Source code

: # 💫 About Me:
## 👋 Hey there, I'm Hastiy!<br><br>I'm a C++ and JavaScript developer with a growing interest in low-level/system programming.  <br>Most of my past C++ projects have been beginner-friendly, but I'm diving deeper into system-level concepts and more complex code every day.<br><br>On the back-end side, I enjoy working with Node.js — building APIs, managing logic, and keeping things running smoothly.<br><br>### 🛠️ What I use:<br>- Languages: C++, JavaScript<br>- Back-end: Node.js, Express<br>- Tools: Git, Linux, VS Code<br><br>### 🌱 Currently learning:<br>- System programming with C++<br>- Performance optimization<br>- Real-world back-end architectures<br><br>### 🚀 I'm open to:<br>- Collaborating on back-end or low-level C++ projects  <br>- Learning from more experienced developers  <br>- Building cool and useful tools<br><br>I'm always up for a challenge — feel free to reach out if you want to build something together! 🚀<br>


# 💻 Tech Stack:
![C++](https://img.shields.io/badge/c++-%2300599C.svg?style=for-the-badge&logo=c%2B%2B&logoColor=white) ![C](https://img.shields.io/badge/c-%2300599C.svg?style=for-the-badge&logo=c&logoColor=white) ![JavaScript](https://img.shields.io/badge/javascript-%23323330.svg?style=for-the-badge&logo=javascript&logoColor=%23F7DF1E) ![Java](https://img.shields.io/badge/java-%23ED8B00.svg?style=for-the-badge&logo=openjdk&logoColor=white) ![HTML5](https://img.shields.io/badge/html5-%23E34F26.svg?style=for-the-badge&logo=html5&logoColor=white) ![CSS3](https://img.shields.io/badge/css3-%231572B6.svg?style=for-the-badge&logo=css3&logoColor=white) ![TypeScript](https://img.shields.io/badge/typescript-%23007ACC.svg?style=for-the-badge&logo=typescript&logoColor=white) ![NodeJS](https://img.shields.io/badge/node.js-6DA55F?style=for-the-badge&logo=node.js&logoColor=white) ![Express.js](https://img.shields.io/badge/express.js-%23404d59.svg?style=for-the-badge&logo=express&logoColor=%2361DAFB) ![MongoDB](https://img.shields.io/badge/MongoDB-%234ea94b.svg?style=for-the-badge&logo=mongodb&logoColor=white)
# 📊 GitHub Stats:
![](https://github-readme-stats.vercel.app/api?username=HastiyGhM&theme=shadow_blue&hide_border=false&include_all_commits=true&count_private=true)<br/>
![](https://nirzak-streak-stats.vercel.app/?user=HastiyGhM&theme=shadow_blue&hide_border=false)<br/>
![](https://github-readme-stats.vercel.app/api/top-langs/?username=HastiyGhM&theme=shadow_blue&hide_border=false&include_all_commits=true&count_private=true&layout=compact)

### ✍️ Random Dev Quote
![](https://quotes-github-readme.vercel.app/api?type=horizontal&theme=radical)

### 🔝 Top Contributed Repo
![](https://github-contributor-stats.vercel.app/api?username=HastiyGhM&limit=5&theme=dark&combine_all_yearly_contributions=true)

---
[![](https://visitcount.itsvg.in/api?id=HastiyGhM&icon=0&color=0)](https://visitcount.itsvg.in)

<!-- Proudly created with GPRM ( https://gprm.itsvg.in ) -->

= = = = = = =

## EXERCISE DESCRIPTION
Word for word, retype all of the entries above.

## PROBLEM SOLUTION
Source code

: # 💫 About Me:
## 👋 Hey there, I'm Hastiy!<br><br>I'm a C++ and JavaScript developer with a growing interest in low-level/system programming.  <br>Most of my past C++ projects have been beginner-friendly, but I'm diving deeper into system-level concepts and more complex code every day.<br><br>On the back-end side, I enjoy working with Node.js — building APIs, managing logic, and keeping things running smoothly.<br><br>### 🛠️ What I use:<br>- Languages: C++, JavaScript<br>- Back-end: Node.js, Express<br>- Tools: Git, Linux, VS Code<br><br>### 🌱 Currently learning:<br>- System programming with C++<br>- Performance optimization<br>- Real-world back-end architectures<br><br>### 🚀 I'm open to:<br>- Collaborating on back-end or low-level C++ projects  <br>- Learning from more experienced developers  <br>- Building cool and useful tools<br><br>I'm always up for a challenge — feel free to reach out if you want to build something together! 🚀<br>


# 💻 Tech Stack:
![C++](https://img.shields.io/badge/c++-%2300599C.svg?style=for-the-badge&logo=c%2B%2B&logoColor=white) ![C](https://img.shields.io/badge/c-%2300599C.svg?style=for-the-badge&logo=c&logoColor=white) ![JavaScript](https://img.shields.io/badge/javascript-%23323330.svg?style=for-the-badge&logo=javascript&logoColor=%23F7DF1E) ![Java](https://img.shields.io/badge/java-%23ED8B00.svg?style=for-the-badge&logo=openjdk&logoColor=white) ![HTML5](https://img.shields.io/badge/html5-%23E34F26.svg?style=for-the-badge&logo=html5&logoColor=white) ![CSS3](https://img.shields.io/badge/css3-%231572B6.svg?style=for-the-badge&logo=css3&logoColor=white) ![TypeScript](https://img.shields.io/badge/typescript-%23007ACC.svg?style=for-the-badge&logo=typescript&logoColor=white) ![NodeJS](https://img.shields.io/badge/node.js-6DA55F?style=for-the-badge&logo=node.js&logoColor=white) ![Express.js](https://img.shields.io/badge/express.js-%23404d59.svg?style=for-the-badge&logo=express&logoColor=%2361DAFB) ![MongoDB](https://img.shields.io/badge/MongoDB-%234ea94b.svg?style=for-the-badge&logo=mongodb&logoColor=white)
# 📊 GitHub Stats:
![](https://github-readme-stats.vercel.app/api?username=HastiyGhM&theme=shadow_blue&hide_border=false&include_all_commits=true&count_private=true)<br/>
![](https://nirzak-streak-stats.vercel.app/?user=HastiyGhM&theme=shadow_blue&hide_border=false)<br/>
![](https://github-readme-stats.vercel.app/api/top-langs/?username=HastiyGhM&theme=shadow_blue&hide_border=false&include_all_commits=true&count_private=true&layout=compact)

### ✍️ Random Dev Quote
![](https://quotes-github-readme.vercel.app/api?type=horizontal&theme=radical)

### 🔝 Top Contributed Repo
![](https://github-contributor-stats.vercel.app/api?username=HastiyGhM&limit=5&theme=dark&combine_all_yearly_contributions=true)

---
[![](https://visitcount.itsvg.in/api?id=HastiyGhM&icon=0&color=0)](https://visitcount.itsvg.in)

<!-- Proudly created with GPRM ( https://gprm.itsvg.in ) -->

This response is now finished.